→ ASSIGNMENT
Write out the listing verbatim. No pictures belong in it.

→ DATA SHOWN
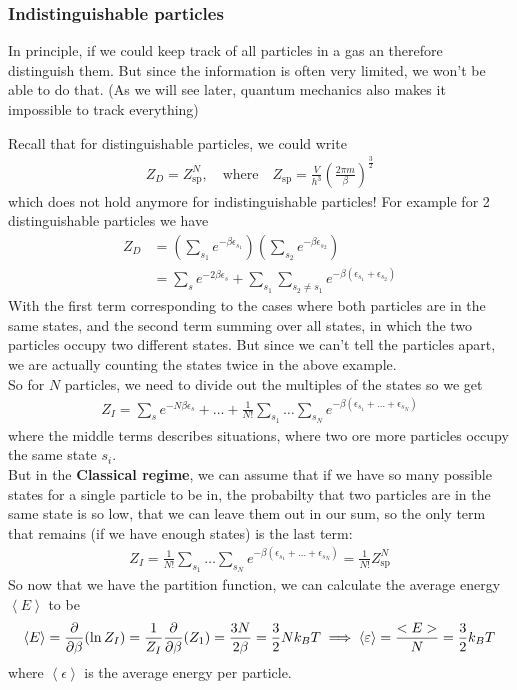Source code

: 
\subsubsection{Indistinguishable particles}

In principle, if we could keep track of all particles in a gas an therefore distinguish them. But since the information is often very limited, we won't be able to do that. (As we will see later, quantum mechanics also makes it impossible to track everything)

Recall that for distinguishable particles, we could write
\begin{align*}
	Z_D = Z_{\text{sp}}^N, \quad \text{where} \quad Z_{\text{sp}} = \frac{V}{h^3} \left(\frac{2 \pi m}{\beta}\right)^{\frac{3}{2}}
\end{align*}
which does not hold anymore for indistinguishable particles! For example for 2 distinguishable particles we have
\begin{align*}
	Z_D &= \left(\sum_{s_1}e^{-\beta \epsilon_{s_1}}\right) \left(\sum_{s_2}e^{-\beta \epsilon_{s_2}}\right)\\
			&= \sum_{s}e^{-2 \beta \epsilon_s} + \sum_{s_1}\sum_{s_2 \neq s_1}e^{- \beta(\epsilon_{s_1}+ \epsilon_{s_2})}
\end{align*}
With the first term corresponding to the cases where both particles are in the same states, and the second term summing over all states, in which the two particles occupy two different states. But since we can't tell the particles apart, we are actually counting the states twice in the above example.\\

So for $N$ particles, we need to divide out the multiples of the states so we get
\begin{align*}
	Z_I = \sum_{s}	e^{-N \beta \epsilon_s} + \ldots + \frac{1}{N!} \sum_{s_1} \ldots \sum_{s_N} e^{-\beta(\epsilon_{s_1} + \ldots + \epsilon_{s_N})}
\end{align*}
where the middle terms describes situations, where two ore more particles occupy the same state $s_i$.\\
But in the \textbf{Classical regime}, we can assume that if we have so many possible states for a single particle to be in, the probabilty that two particles are in the same state is so low, that we can leave them out in our sum, so the only term that remains (if we have enough states) is the last term:
\begin{align*}
	Z_I = \frac{1}{N!} \sum_{s_1} \ldots \sum_{s_N} e^{-\beta(\epsilon_{s_1} + \ldots + \epsilon_{s_N})} = \frac{1}{N!} Z_{\text{sp}}^N
\end{align*}
So now that we have the partition function, we can calculate the average energy $\left<E\right>$ to be
\begin{align*}
	\left<E\right> = \frac{\partial }{\partial \beta} (\ln Z_I) = \frac{1}{Z_I} \frac{\partial }{\partial \beta}(Z_1) = \frac{3N}{2 \beta} = \frac{3}{2} N k_B T \implies \left<\varepsilon\right> = \frac{<E>}{N} = \frac{3}{2} k_BT
\end{align*}
where $\left<\epsilon\right>$ is the average energy per particle.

→ EXERCISE RESULT
Source code

: 
\subsubsection{Indistinguishable particles}

In principle, if we could keep track of all particles in a gas an therefore distinguish them. But since the information is often very limited, we won't be able to do that. (As we will see later, quantum mechanics also makes it impossible to track everything)

Recall that for distinguishable particles, we could write
\begin{align*}
	Z_D = Z_{\text{sp}}^N, \quad \text{where} \quad Z_{\text{sp}} = \frac{V}{h^3} \left(\frac{2 \pi m}{\beta}\right)^{\frac{3}{2}}
\end{align*}
which does not hold anymore for indistinguishable particles! For example for 2 distinguishable particles we have
\begin{align*}
	Z_D &= \left(\sum_{s_1}e^{-\beta \epsilon_{s_1}}\right) \left(\sum_{s_2}e^{-\beta \epsilon_{s_2}}\right)\\
			&= \sum_{s}e^{-2 \beta \epsilon_s} + \sum_{s_1}\sum_{s_2 \neq s_1}e^{- \beta(\epsilon_{s_1}+ \epsilon_{s_2})}
\end{align*}
With the first term corresponding to the cases where both particles are in the same states, and the second term summing over all states, in which the two particles occupy two different states. But since we can't tell the particles apart, we are actually counting the states twice in the above example.\\

So for $N$ particles, we need to divide out the multiples of the states so we get
\begin{align*}
	Z_I = \sum_{s}	e^{-N \beta \epsilon_s} + \ldots + \frac{1}{N!} \sum_{s_1} \ldots \sum_{s_N} e^{-\beta(\epsilon_{s_1} + \ldots + \epsilon_{s_N})}
\end{align*}
where the middle terms describes situations, where two ore more particles occupy the same state $s_i$.\\
But in the \textbf{Classical regime}, we can assume that if we have so many possible states for a single particle to be in, the probabilty that two particles are in the same state is so low, that we can leave them out in our sum, so the only term that remains (if we have enough states) is the last term:
\begin{align*}
	Z_I = \frac{1}{N!} \sum_{s_1} \ldots \sum_{s_N} e^{-\beta(\epsilon_{s_1} + \ldots + \epsilon_{s_N})} = \frac{1}{N!} Z_{\text{sp}}^N
\end{align*}
So now that we have the partition function, we can calculate the average energy $\left<E\right>$ to be
\begin{align*}
	\left<E\right> = \frac{\partial }{\partial \beta} (\ln Z_I) = \frac{1}{Z_I} \frac{\partial }{\partial \beta}(Z_1) = \frac{3N}{2 \beta} = \frac{3}{2} N k_B T \implies \left<\varepsilon\right> = \frac{<E>}{N} = \frac{3}{2} k_BT
\end{align*}
where $\left<\epsilon\right>$ is the average energy per particle.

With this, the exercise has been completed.